Unknown to all, the Wicked Queen had been standing frozen near her abandoned castle all that time, and right then she is freed when it happens that the large block of ice in which she was trapped melts. Returning to her castle, the revived Queen finds her Magic Mirror still in place and learns that now are two Snow Whites more beautiful than her. Furious, she conjures a magical ice storm that freezes the entire kingdom but barely misses the second Snow White. The princess is told by her mother to find the Seven Dwarfs immediately before her parents are transformed into ice statues. Grunyon, who was also spared being frozen, leads Snow White into the forest to escape the storm. After finding their way into the Warm Valley, they accidentally wander upon a giant garden and two giants appear (Finicky and Corny) who mistake them for bugs and try to squash them. Snow White starts crying, and Grunyon scolds the giants who apologize and introduce themselves through song, along with five other giants (Thinker, Hicker, Tiny, Weeper, and Brawny). Turns out they are cousins of the Seven Dwarfs. After hearing their story, they take pity on Snow White and Grunyon, and allow them to stay in their cottage.

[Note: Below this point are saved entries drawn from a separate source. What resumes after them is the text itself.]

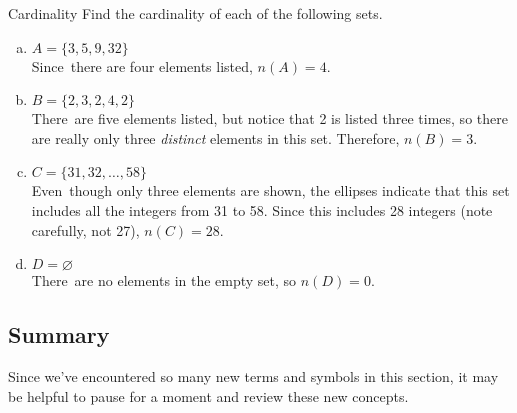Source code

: \begin{example}[https://www.youtube.com/watch?v=Rh8ss4TBAdo]{Cardinality}
Find the cardinality of each of the following sets.

\begin{enumerate}[(a)]
\item $A = \{3, 5, 9, 32\}$\\

Since\sol\ there are four elements listed, $n(A) = 4$.\\

\item $B = \{2, 3, 2, 4, 2\}$\\

There\sol\ are five elements listed, but notice that 2 is listed three times, so there are really only three \emph{distinct} elements in this set.  Therefore, $n(B) = 3$.\\

\item $C = \{31, 32, \ldots, 58\}$\\

Even\sol\ though only three elements are shown, the ellipses indicate that this set includes all the integers from 31 to 58.  Since this includes 28 integers (note carefully, not 27), $n(C) = 28$.\\

\item $D = \varnothing$\\

There\sol\ are no elements in the empty set, so $n(D) = 0$.
\end{enumerate}
\end{example}
\pagebreak

\subsection{Summary}
Since we've encountered so many new terms and symbols in this section, it may be helpful to pause for a moment and review these new concepts.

After the Wicked Queen discovers the young Snow White is still alive, she first turns herself into a giant rat to eat her, but is foiled when one of the giants shoos her away upon his return home. She then melts all the ice on the mountains to form a flood, but Brawny saves Snow White from drowning. The giants decide to leave Snow White at home and post Hicker as a guard. The Queen turns two vultures into monstrous creatures to distract Hicker, then disguises herself as a giant old woman, supposed sister of the giants, and manages to trick the princess into smelling the scent of a poisoned flower that puts her to sleep, just as she had tricked the first Snow White with the poisoned apple. However, Hicker's hiccups are loud and the other giants hear them and get back to the cottage.

Seeing Snow White apparently dead, they run off to attack the Wicked Queen's castle, seeking revenge. There, she tries to stop them by casting lightning bolts, but Brawny proved to be too tough for that. Next she summons seven demons to fight the giants, but then Hicker begins hiccuping so strongly that he causes an earthquake and the castle collapses. The Magic Mirror, revealed as the source of the Queen's power, is shattered and she evaporates into nothingness. With the Queen's final demise, the curse she has placed over the kingdom is broken, causing the land to thaw and the ice statues to revert to people, just in time for Christmas Eve.

Grunyon and the Giants bring Snow White home to her parents in a rose-filled coffin. They kiss Snow White's cheeks and she awakens, and everyone rejoices. The Wicked Queen's castle has been destroyed, but Brawny also tells that he and the other giants built a new castle for the children while Snow White was asleep.

==Cast==
- Erika Scheimer as Snow White II
- Melendy Britt as the Wicked Queen
- Charlie Dell as Grunyon
- Larry D. Mann as the Magic Mirror
- Diane Pershing as the original Snow White
- Clinton Sundberg as Thinker
- Arte Johnson as Finicky, Corny, Tiny, Hicker, Weeper, Brawny

== Production ==
It was the first film produced by Lou Scheimer that featured his daughter Erika in the lead role. Filmation wanted to start making sequel to classic stories, and they chose "Snow White" since no one had made a film exploring what happened after the ending, and the format since it was easy to sell a Christmas special at the time.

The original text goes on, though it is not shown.